▸ **Exercise materials**:
- - - - - - -

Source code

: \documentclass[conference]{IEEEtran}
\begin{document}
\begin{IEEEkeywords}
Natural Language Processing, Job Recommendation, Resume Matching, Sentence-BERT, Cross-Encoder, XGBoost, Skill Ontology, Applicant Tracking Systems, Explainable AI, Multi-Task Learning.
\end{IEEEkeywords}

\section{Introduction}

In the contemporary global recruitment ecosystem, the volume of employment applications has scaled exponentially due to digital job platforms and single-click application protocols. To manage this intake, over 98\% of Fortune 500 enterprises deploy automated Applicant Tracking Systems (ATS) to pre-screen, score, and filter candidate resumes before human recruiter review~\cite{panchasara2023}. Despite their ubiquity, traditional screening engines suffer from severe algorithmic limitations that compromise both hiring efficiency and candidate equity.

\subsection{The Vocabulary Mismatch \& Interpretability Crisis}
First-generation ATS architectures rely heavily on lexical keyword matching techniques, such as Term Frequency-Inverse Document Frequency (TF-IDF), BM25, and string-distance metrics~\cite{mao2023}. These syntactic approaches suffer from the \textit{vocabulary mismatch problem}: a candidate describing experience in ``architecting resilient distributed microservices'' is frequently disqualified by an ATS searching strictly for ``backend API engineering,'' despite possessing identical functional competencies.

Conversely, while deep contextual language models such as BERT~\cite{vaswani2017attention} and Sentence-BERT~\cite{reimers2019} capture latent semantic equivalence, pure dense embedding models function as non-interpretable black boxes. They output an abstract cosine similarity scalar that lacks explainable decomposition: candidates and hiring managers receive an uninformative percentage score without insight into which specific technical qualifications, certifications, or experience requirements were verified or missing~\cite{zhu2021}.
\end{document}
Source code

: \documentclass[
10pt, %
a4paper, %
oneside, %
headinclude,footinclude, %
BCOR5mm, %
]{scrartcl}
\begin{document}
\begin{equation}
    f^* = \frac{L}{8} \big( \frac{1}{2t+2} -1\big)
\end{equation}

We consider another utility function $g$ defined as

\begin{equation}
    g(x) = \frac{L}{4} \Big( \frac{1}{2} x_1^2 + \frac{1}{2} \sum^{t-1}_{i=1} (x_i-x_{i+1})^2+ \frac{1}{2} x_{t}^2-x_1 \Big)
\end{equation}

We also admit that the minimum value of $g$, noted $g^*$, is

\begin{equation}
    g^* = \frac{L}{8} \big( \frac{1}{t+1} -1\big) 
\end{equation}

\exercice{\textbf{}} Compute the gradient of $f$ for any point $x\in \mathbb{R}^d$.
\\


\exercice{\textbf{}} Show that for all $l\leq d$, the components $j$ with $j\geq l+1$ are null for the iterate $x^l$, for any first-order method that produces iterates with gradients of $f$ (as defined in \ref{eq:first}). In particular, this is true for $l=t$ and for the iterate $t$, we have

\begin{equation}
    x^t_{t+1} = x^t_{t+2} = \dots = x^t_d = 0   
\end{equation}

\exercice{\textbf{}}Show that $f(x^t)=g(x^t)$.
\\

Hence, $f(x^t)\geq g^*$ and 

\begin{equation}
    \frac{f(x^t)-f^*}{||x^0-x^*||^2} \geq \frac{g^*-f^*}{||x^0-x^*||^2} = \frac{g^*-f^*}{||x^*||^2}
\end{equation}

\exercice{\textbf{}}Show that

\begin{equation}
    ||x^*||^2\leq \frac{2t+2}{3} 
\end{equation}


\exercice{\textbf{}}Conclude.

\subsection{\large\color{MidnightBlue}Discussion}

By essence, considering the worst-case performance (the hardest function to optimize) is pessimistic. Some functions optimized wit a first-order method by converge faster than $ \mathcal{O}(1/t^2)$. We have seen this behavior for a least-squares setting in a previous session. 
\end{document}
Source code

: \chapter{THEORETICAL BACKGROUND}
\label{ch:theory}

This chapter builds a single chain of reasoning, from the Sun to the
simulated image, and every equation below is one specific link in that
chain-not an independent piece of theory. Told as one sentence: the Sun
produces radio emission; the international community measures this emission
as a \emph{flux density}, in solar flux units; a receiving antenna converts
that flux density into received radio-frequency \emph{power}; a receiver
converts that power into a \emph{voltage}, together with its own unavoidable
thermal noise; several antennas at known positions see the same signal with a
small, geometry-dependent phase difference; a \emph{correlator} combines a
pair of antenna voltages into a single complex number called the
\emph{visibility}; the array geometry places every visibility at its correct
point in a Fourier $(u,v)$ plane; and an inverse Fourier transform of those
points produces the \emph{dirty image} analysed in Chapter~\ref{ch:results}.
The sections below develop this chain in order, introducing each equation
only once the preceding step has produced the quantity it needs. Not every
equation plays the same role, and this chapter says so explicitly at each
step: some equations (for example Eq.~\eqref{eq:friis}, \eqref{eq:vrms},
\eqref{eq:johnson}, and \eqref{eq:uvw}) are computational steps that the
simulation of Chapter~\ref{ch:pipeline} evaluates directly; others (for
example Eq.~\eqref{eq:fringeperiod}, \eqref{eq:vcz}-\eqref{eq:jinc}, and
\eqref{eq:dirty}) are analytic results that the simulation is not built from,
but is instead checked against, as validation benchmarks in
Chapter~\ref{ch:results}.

- - - - - - -

▸ **What the exercise asks**: Copy, from the lines above, each one that holds "frac".

▸ **Written solution**:
    f^* = \frac{L}{8} \big( \frac{1}{2t+2} -1\big)
    g(x) = \frac{L}{4} \Big( \frac{1}{2} x_1^2 + \frac{1}{2} \sum^{t-1}_{i=1} (x_i-x_{i+1})^2+ \frac{1}{2} x_{t}^2-x_1 \Big)
    g^* = \frac{L}{8} \big( \frac{1}{t+1} -1\big) 
    \frac{f(x^t)-f^*}{||x^0-x^*||^2} \geq \frac{g^*-f^*}{||x^0-x^*||^2} = \frac{g^*-f^*}{||x^*||^2}
    ||x^*||^2\leq \frac{2t+2}{3} 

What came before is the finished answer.